Mark J. Schlant, Zdarsky, Sawicki Agostinelli, Buffalo, NY, Lawrence B. Goldberg, New York City, for Jean Louis Bain.
David A. Bentivogli, Snyder, NY, for James L. Lalime.
Alan J. Bozer, Albrecht, Maguire, Heffern Gregg, P.C., Buffalo, NY, Denise Y. Lunsford, Edward B. Lowry, Michie, Hamlett, Lowry, Rasmussen, Tweel, Charlotteville, VA, Danny M. Howell, J. Johathan Schraub, Robins, Kaplan, Miller Ciresi, Washington, DC, for Harold Wilner Dingman.
DECISION AND ORDER
Before the Court is the defendant Harold W. Dingman's application for reconsideration of a prior order of this Court. That Order, by the Honorable Richard J. Arcara, adopted in all respects a report and recommendation of United States Magistrate Judge Carol E. Heckman, thereby granting in part and denying in part the defendant's motion for summary judgment. In the alternative, the defendant Dingman requests that this Court certify the aforesaid Order for immediate appeal pursuant to 28 U.S.C. § 1292(b), and that this action be stayed pending the outcome of such an appeal. For the reasons that follow, the defendant's applications are denied.
BACKGROUND
This action involves a claim pursuant to the Racketeer Influenced and Corrupt Organizations Act ("RICO") 18 U.S.C. § 1961-1968, as well as pendent state-law claims for breach of fiduciary duty, legal malpractice, conspiracy, conversion and fraud. The plaintiffs allege that the defendants fraudulently induced them to invest a total of $775,317.00 in Centerpointe Capital Corp. to fund a "serial transaction program" which was supposed to have involved the purchase and sale of bank notes and securities. This money was deposited into the attorney trust account of the defendant Dingman. However, the plaintiffs allege that instead of investing the money, the defendants converted it for their personal use. The plaintiffs complaint and RICO case statement contain, inter alia, numerous allegations of alleged racketeering acts committed personally by Dingman over a period of several months. These include allegations that Dingman, in addition to using his attorney escrow account as the vehicle to defraud investors, was the "paymaster, corporate agent and supervisor" of the enterprise. Dingman denies any wrongdoing.
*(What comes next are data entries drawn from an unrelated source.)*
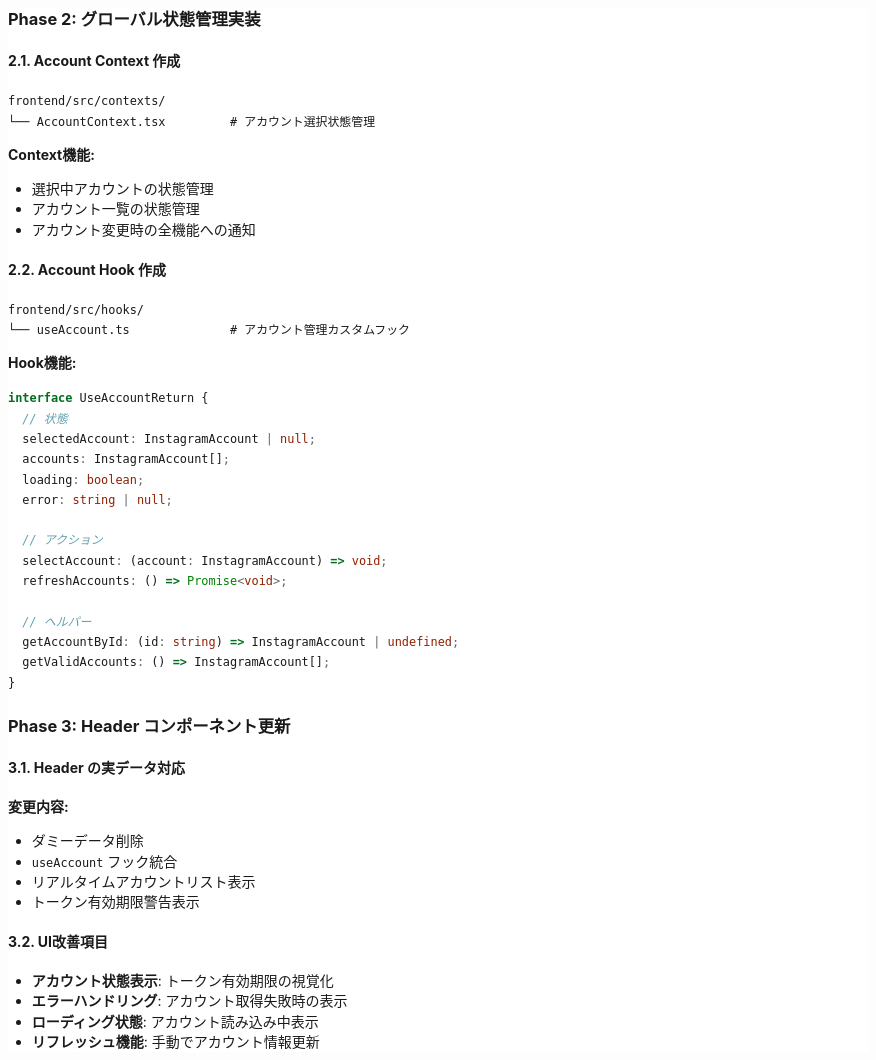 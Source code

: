 ### Phase 2: グローバル状態管理実装

#### 2.1. Account Context 作成
```
frontend/src/contexts/
└── AccountContext.tsx         # アカウント選択状態管理
```

**Context機能:**
- 選択中アカウントの状態管理
- アカウント一覧の状態管理
- アカウント変更時の全機能への通知

#### 2.2. Account Hook 作成
```
frontend/src/hooks/
└── useAccount.ts              # アカウント管理カスタムフック
```

**Hook機能:**
```typescript
interface UseAccountReturn {
  // 状態
  selectedAccount: InstagramAccount | null;
  accounts: InstagramAccount[];
  loading: boolean;
  error: string | null;
  
  // アクション
  selectAccount: (account: InstagramAccount) => void;
  refreshAccounts: () => Promise<void>;
  
  // ヘルパー
  getAccountById: (id: string) => InstagramAccount | undefined;
  getValidAccounts: () => InstagramAccount[];
}
```

### Phase 3: Header コンポーネント更新

#### 3.1. Header の実データ対応
**変更内容:**
- ダミーデータ削除
- `useAccount` フック統合
- リアルタイムアカウントリスト表示
- トークン有効期限警告表示

#### 3.2. UI改善項目
- **アカウント状態表示**: トークン有効期限の視覚化
- **エラーハンドリング**: アカウント取得失敗時の表示
- **ローディング状態**: アカウント読み込み中表示
- **リフレッシュ機能**: 手動でアカウント情報更新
Defendant Dingman moved for summary judgment on August 20, 1996. Both the plaintiffs and Dingman submitted voluminous documentation in support of their respective positions. A motion hearing was held before Magistrate Heckman on February 27, 1997. On March 24, 1997, Magistrate Heckman issued her twenty-four page report and recommendation which recommended that Dingman's motion be granted in part to dismiss the cause of action for legal malpractice, but that the motion be denied in all other respects. On April 10, 1997, the defendant filed objections to this report and recommendation. After conducting a de novo review, by an Order dated January 21, 1998, the Honorable Richard J. Arcara adopted Magistrate Heckman's report and recommendation in its entirety. By Order dated January 21, 1998, the case was transferred to me. On February 9, 1998, defendant Dingman moved, purportedly pursuant to Fed.R.Civ.P. 59(e), to have me reconsider Judge Arcara's Order, or in the alternative, to certify that Order for immediate appeal. The defendant alleges that both Magistrate Heckman and Judge Arcara overlooked "controlling decisions or factual matters" which "would render the Court's prior decision erroneous." Specifically, the defendant contends that the Court applied the wrong legal standards under RICO in finding that there were triable issues of fact as to whether or not the defendant engaged in a pattern of racketeering, whether he was involved in the "operation, management or control" of the RICO enterprise, and whether he defrauded investors, and further, that the Court made erroneous legal and factual determinations in refusing to grant summary judgment on the claim for breach of fiduciary duty.
ANALYSIS
It is well established that interlocutory orders and rulings by a district judge are subject to modification by that district judge at any time prior to final judgment, and may be modified to the same extent if the case is reassigned to another judge. In re United States, 733 F.2d 10, 13 (2d Cir. 1984). Any of three circumstances may justify reconsideration of an earlier decision in the case: 1) an intervening change in controlling law; 2) new evidence; or 3) the need to correct a clear error of law or to prevent manifest injustice. United States v. Adegbite, 877 F.2d 174, 176 (2d Cir., 1989), cert. den. 493 U.S. 956, 110 S.Ct. 370, 107 L.Ed.2d 356. The defendant does not allege that there has been an intervening change in the controlling law or that new evidence has been discovered. Therefore, in order for this Court to revisit Judge Arcara's Order, it must be to correct a clear error of law or to prevent manifest injustice.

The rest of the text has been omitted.